Finding the strength I never thought I had

Want to know what’s really going on? Your shit don’t phase me anymore! I’m tired of feeling brought down and what not, I’m just gonna keep my head up high and keep on smiling. If anything, happiness is the greatest combat method. I have you to thank for being this strong. And that should scare you. Time and time again, I ask myself, “What’s happening to us?” I don’t even know if that ever crosses your mind; ever. But come on! Let’s be real. Let’s please be honest to yourself and us. We are far from perfect, and everyone has this image of us that they’d “never see the day.” Yeah, like I said the “honeymoon” stage is way over with and it’s at this point in our relationship where we are trying to overcome some of our hardest communication obstacles. I used to be so afraid of losing you, but now I feel like you’re giving me a reason not to be scared anymore. You’re giving me the strength to not rely and feel so dependent on you. It’s saddening and heart breaking that it has become this way. You ask me all the time, “What do you want me to do? What do I need to do to make you happy?” Now, if you asked yourself that in the very beginning of our relationship, did you know the answer then? What’s the difference between now and then? Why is it 2-years and some weeks later you are questioning all that? If you can’t simply answer those questions, then I really don’t know what we’re doing in this relationship. Yes, can’t deny the love, bond, friendship, and everything that has blossomed, but I can see that our relationship is still so naive, young, and immature. I’m trying 100% my best to make things work and I know I’m not giving up. I don’t have the heart in me to give up. I just want to see the same effort.

Don’t get me wrong, the Good always outweighs the Bad. But What the hell is going on now? I used to ask myself, “How do you know when someone is the ‘one’ for you?” I used to think it was you, but really, in reality, Nothing is for certain. Seeing other couples end has made me believe that nothing lasts forever. Like I said, I’m not giving up, but I know that I need to prepare for the worst. I’m not going to be pessimistic in this, rather just express all of reality and what’s been going on in my mind. I feel like I’ve said all that I could say. I don’t know what else there is to say to prove my point.

Why do people wait till something bad happens to finally appreciate something or someone? – This seems to be the topic of the day. I really understand that we’re all human and as humans we react. It’s in our nature. That’s what we do. But let’s start being mature. I mean what does it mean to be mature, exactly? I’m saying, let’s look at the bigger picture. Let’s stop bitching about the little shit that doesn’t really matter. In the end, who looks like the complete dumbass for bitching about those things? We have nothing but ourselves to blame, don’t we?
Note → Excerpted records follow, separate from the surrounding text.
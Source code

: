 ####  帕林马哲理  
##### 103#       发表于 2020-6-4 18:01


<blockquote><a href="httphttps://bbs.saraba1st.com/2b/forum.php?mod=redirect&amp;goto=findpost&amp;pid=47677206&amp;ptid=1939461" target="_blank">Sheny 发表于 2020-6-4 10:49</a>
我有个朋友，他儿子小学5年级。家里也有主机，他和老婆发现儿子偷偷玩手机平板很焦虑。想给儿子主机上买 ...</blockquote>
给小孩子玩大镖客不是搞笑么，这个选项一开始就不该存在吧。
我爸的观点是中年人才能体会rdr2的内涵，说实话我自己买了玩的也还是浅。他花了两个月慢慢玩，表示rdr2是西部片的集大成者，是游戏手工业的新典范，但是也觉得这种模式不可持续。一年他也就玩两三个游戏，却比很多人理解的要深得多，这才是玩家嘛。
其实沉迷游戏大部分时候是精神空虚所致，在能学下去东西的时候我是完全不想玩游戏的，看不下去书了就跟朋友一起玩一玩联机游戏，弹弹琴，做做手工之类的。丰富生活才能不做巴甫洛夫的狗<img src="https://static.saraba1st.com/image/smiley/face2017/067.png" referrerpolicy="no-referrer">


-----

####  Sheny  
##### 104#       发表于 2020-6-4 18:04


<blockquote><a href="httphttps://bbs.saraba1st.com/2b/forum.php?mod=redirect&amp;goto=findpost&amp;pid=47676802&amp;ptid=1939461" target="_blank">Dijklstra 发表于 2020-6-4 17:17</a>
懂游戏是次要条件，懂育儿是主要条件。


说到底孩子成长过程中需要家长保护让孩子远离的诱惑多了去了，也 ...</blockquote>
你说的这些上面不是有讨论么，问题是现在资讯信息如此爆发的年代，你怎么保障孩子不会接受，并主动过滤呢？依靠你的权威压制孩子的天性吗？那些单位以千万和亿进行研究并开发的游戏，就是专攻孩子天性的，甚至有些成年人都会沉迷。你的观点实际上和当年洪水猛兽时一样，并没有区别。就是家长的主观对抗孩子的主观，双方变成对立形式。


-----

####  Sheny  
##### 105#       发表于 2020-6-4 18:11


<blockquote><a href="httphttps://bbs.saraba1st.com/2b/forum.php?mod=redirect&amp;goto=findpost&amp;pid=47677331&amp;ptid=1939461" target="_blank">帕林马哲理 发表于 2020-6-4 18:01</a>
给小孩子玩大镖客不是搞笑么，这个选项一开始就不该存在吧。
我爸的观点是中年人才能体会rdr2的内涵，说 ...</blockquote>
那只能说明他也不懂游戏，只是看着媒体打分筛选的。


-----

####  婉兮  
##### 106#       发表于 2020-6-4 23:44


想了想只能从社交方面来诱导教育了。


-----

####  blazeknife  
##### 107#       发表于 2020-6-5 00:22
There’s people with far other greater problems and issues out there and we bitch about this? So that is what I motivate myself with. That is why I keep my head up high, and that is what inspires me to stop worrying and bitching about my own problems. People really should take into account what really matters in life. I mean, it just sucks that I have to witness these things coming from people I love. There’s no way to getting it through to people’s head. I think that people need to start making changes from themselves first and dig deep within in order to understand.

I digress, so in conclusion, with all the strength that I have accumulated within my years of living, I feel like Nobody’s shit don’t phase me no more. I’m looking at broader perspectives now, the world is in a far bigger shithole, than I am as an individual. No matter what petty situations I get into, with family, friends, lovers, etc. I will never take it to the extreme and today is the DAY that I finally believe my words when I say, I truly love myself. And because I love myself and am “in love with myself” I know WHAT I DESERVE. And I know what I live for; Love and positivity.
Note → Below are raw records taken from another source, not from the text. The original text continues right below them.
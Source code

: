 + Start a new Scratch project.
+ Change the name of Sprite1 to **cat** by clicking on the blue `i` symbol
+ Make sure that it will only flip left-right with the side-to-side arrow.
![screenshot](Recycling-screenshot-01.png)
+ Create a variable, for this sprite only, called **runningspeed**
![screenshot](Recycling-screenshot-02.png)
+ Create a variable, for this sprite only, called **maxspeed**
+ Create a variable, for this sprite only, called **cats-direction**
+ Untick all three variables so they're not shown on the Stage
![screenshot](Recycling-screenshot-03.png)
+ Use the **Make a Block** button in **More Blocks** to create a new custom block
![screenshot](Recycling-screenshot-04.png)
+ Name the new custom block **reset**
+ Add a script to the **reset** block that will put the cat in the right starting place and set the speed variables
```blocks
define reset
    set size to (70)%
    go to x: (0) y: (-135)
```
If there’s one thing I want to be remembered for after I die, it’s for making people smile and being a positive person. As much as I can be a negative person (hence the Gemini in me), I have learned to find this balance and accept ALL MY FLAWS because it’s part of this unconditional love I have for myself.

So, in the end, I have you to thank for that. I thank you for helping me find my way. You know who you are, I love you and will always be in love with you.

ps. I mean all the shit I say in here, to every single letter. So much that it makes me cry.